A central (and probably the most obvious) part is a "download redirector" which automatically redirects requests from web browsers or download programs to a mirror server near them.
Choosing a suitable mirror for a users request is the key, and MirrorBrain uses geolocation and global routing data to make a sensible choice, and achieve load-balancing for the mirrors at the same time. The used algorithm is both sophisticated and easy to control and tune. In addition, MirrorBrain monitors mirrors, scans them for files, generates mirror lists, and more.
Installation
Repositories
Add the needed repositories (use the subdirectory matching your distribution):
http://download.opensuse.org/repositories/Apache:/MirrorBrain/ http://download.opensuse.org/repositories/devel:/languages:/python/ http://download.opensuse.org/repositories/server:/database:/postgresql/
You can do this via commandline (we are using openSUSE 11.1 in our example):
zypper ar http://download.opensuse.org/repositories/Apache:/MirrorBrain/Apache_openSUSE_11.1 Apache:MirrorBrain zypper ar http://download.opensuse.org/repositories/devel:/languages:/python/openSUSE_11.1 devel:languages:python zypper ar http://download.opensuse.org/repositories/server:/database:/postgresql/openSUSE_11.1 server:database:postgresql
Packages
Here's a list of packages needed to have one host running the database and the redirector:
apache2 apache2-worker apache2-mod_asn apache2-mod_geoip apache2-mod_mirrorbrain apache2-webthings-collection GeoIP libapr-util1-dbd-pgsql libGeoIP1 perl-Config-IniFiles perl-DBD-Pg perl-Digest-MD4 perl-libwww-perl postgresql postgresql-server python-cmdln python-psycopg2 python-sqlobject mirrorbrain mirrorbrain-scanner mirrorbrain-tools postgresql-ip4r
| If the web server is set up seperately from the database server, the web server needs only the package libapr-util1-dbd-pgsql and no other postgresql* packages. |
You can install the packages via the following commandline:
zypper install apache2 apache2-worker apache2-mod_asn apache2-mod_geoip apache2-mod_mirrorbrain apache2-webthings-collection GeoIP libapr-util1-dbd-pgsql libGeoIP1 perl-Config-IniFiles perl-DBD-Pg perl-Digest-MD4 perl-libwww-perl postgresql postgresql-server python-cmdln python-psycopg2 python-sqlobject mirrorbrain mirrorbrain-scanner mirrorbrain-tools postgresql-ip4r
Configure GeoIP
Edit /etc/apache2/conf.d/mod_geoip.conf:
<IfModule mod_geoip.c> GeoIPEnable On GeoIPDBFile /var/lib/GeoIP/GeoIP.dat #GeoIPOutput [Notes|Env|All] GeoIPOutput Env </IfModule>
(Change GeoIPOutput All to GeoIPOutput Env)

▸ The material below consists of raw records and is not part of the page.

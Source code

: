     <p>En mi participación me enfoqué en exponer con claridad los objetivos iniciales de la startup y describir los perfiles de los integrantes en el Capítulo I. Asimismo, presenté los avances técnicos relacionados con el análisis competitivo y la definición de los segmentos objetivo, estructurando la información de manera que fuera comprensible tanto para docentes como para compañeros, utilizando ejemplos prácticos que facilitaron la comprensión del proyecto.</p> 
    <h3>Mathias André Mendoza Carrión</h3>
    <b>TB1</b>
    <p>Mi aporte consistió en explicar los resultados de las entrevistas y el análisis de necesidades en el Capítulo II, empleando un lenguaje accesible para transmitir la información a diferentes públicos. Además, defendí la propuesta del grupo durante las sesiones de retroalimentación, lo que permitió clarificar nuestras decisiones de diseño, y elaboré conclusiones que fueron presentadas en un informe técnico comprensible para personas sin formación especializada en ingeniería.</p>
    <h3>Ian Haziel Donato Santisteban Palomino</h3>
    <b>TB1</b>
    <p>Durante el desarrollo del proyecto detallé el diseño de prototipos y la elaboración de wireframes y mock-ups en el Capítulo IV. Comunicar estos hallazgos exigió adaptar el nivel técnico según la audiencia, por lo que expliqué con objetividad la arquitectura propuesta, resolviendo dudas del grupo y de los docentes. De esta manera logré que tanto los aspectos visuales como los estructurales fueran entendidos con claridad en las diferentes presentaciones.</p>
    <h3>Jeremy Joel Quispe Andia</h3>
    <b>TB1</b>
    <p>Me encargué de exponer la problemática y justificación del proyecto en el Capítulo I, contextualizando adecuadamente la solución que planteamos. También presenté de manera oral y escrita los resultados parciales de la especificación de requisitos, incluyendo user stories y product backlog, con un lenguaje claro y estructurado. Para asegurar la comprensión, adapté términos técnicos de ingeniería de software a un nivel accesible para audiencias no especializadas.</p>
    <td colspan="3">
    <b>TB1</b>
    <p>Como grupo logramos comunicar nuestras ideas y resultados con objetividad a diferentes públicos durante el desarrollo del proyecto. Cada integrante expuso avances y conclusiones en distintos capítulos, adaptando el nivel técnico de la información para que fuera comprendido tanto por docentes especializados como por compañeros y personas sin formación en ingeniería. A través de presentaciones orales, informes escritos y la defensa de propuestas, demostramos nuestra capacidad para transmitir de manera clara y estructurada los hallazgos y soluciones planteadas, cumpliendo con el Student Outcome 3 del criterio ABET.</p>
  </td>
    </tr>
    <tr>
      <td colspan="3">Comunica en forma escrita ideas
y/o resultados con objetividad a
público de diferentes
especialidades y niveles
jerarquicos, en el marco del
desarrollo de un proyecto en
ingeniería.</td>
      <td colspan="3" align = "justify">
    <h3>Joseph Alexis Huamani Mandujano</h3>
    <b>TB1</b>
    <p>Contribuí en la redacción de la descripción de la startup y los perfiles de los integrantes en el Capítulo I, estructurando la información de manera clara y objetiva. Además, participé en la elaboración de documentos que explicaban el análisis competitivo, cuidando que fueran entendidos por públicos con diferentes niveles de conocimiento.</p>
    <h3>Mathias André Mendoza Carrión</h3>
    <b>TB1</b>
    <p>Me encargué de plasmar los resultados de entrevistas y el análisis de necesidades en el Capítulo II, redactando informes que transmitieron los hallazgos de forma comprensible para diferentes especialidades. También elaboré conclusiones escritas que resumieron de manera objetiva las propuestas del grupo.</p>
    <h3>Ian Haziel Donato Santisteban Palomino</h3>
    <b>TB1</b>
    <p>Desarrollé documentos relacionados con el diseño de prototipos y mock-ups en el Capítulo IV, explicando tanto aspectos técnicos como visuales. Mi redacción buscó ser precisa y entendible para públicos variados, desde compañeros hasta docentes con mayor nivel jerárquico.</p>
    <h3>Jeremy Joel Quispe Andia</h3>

Note that a caching mode like MMapCache needs to be used, when Apache runs with the worker MPM.In this case, use
<IfModule mod_geoip.c> GeoIPEnable On GeoIPDBFile /var/lib/GeoIP/GeoIP.dat MMapCache GeoIPOutput Env </IfModule> |
set up automatic GeoIP database updates
New versions of the GeoIP database are released each month. You can set up a cron job to automatically fetch new updates as follows. If you do that, make sure to set the GeoIPDBFile path (see above) to /var/lib/GeoIP/GeoLiteCity.dat.updated .
# update GeoIP database on Mondays 31 2 * * mon root sleep $(($RANDOM/1024)); /usr/bin/geoip-lite-update
Add mirrorbrain User/Group
When you install the mirrorbrain package, a user named "mirrorbrain" in group "mirrorbrain" is automatically created.
Create the mirrorbrain config file
Create /etc/mirrorbrain.conf with the content below:
[general] # there can be several mirrorbrain instance, each identified with a unique name. # each instance will have a [instance_name] section below. instances = mbtest # general information for mirror monitoring [mirrorprobe] mailto = your_mail@example.com, another_mail@example.com # settings for the mbtest instance [mbtest] dbuser = mb dbpass = 12345 dbdriver = postgresql dbhost = localhost # optional: dbport = ... dbname = mb
The file permission should be 0640, ownership root:mirrorbrain.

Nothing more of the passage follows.